Левет помолчал, глядя в никуда, тщась передать тот эпизод словами.
– Он все говорил, что я буду проклят, если не подчинюсь его пророку и не открою свое сердце Тысяче Храмов – никогда не забуду этого названия.
– Так значит, для того человека Шайме священ?
– О да, святая святых! Когда-то давно это был город того пророка. Но с тех пор у них, кажется, что-то не заладилось. Он говорил о войнах, о том, что язычники отняли его у айнрити…
Левет запнулся, словно вспомнил что-то особенно важное.
– У Трех Морей люди воюют с людьми, Келлхус, а о шранках и думать не думают! Можешь себе представить?
– Так значит, Шайме – священный город, находящийся в руках язычников?
– Да оно и к лучшему, сдается мне, – ответил Левет с внезапной горечью. – Этот пес и меня все время звал язычником!
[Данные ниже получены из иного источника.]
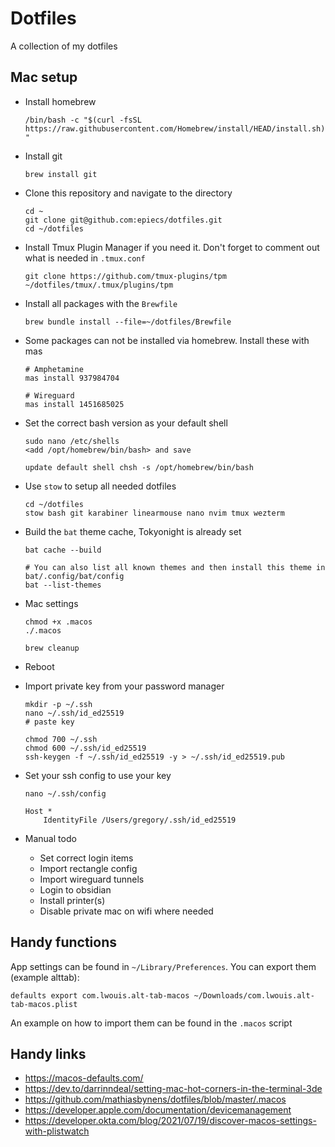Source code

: # Dotfiles

A collection of my dotfiles

## Mac setup

- Install homebrew

    `/bin/bash -c "$(curl -fsSL https://raw.githubusercontent.com/Homebrew/install/HEAD/install.sh)"`

- Install git

    `brew install git`

- Clone this repository and navigate to the directory

    ```
    cd ~
    git clone git@github.com:epiecs/dotfiles.git
    cd ~/dotfiles
    ```

- Install Tmux Plugin Manager if you need it. Don't forget to comment out what is needed in `.tmux.conf`

    ```
    git clone https://github.com/tmux-plugins/tpm ~/dotfiles/tmux/.tmux/plugins/tpm
    ```

- Install all packages with the `Brewfile`

    `brew bundle install --file=~/dotfiles/Brewfile`

- Some packages can not be installed via homebrew. Install these with mas

    ```
    # Amphetamine
    mas install 937984704

    # Wireguard
    mas install 1451685025
    ```

- Set the correct bash version as your default shell

    ```
    sudo nano /etc/shells
    <add /opt/homebrew/bin/bash> and save

    update default shell chsh -s /opt/homebrew/bin/bash
    ```

- Use `stow` to setup all needed dotfiles

    ```
    cd ~/dotfiles
    stow bash git karabiner linearmouse nano nvim tmux wezterm
    ```

- Build the `bat` theme cache, Tokyonight is already set

    ```
    bat cache --build

    # You can also list all known themes and then install this theme in bat/.config/bat/config
    bat --list-themes 
    ```

- Mac settings

    ```
    chmod +x .macos
    ./.macos

    brew cleanup
    ```

- Reboot

- Import private key from your password manager

    ```
    mkdir -p ~/.ssh
    nano ~/.ssh/id_ed25519
    # paste key

    chmod 700 ~/.ssh
    chmod 600 ~/.ssh/id_ed25519
    ssh-keygen -f ~/.ssh/id_ed25519 -y > ~/.ssh/id_ed25519.pub
    ```

- Set your ssh config to use your key

    ```
    nano ~/.ssh/config

    Host *
        IdentityFile /Users/gregory/.ssh/id_ed25519
    ```

- Manual todo

    - Set correct login items
    - Import rectangle config
    - Import wireguard tunnels
    - Login to obsidian
    - Install printer(s)
    - Disable private mac on wifi where needed


## Handy functions

App settings can be found in `~/Library/Preferences`. You can export them (example alttab):

```
defaults export com.lwouis.alt-tab-macos ~/Downloads/com.lwouis.alt-tab-macos.plist
```

An example on how to import them can be found in the `.macos` script

## Handy links

- https://macos-defaults.com/
- https://dev.to/darrinndeal/setting-mac-hot-corners-in-the-terminal-3de
- https://github.com/mathiasbynens/dotfiles/blob/master/.macos
- https://developer.apple.com/documentation/devicemanagement
- https://developer.okta.com/blog/2021/07/19/discover-macos-settings-with-plistwatch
Они засиделись далеко за полночь, беседуя о дальних землях. Буря завывала и расшатывала прочные стены хижины. И в тусклом свете догорающих углей Анасуримбор Келлхус мало-помалу втягивал Левета в свои собственные ритмы – заставил замедлить дыхание, погрузиться в дрему… Когда наконец охотник впал в транс, Келлхус принудил его открыть все тайны до единой и преследовал, пока у Левета не осталось убежища.
Надев снегоступы, Келлхус в одиночестве брел через колючий ельник, к ближайшей из вершин, что громоздились вокруг хижины охотника. Темные стволы были окружены сугробами. В воздухе пахло зимней тишиной.
За эти несколько недель Келлхус переделал себя. Лес больше не был ошеломляющей какофонией, как когда-то. Собель сделался страной оленей-карибу, соболя, бобра и куницы. В земле его покоился янтарь. Под облачными небесами выходили на поверхность ровные валуны, а озера серебрились рыбой. Больше тут не было ничего, ничего достойного благоговения или ужаса.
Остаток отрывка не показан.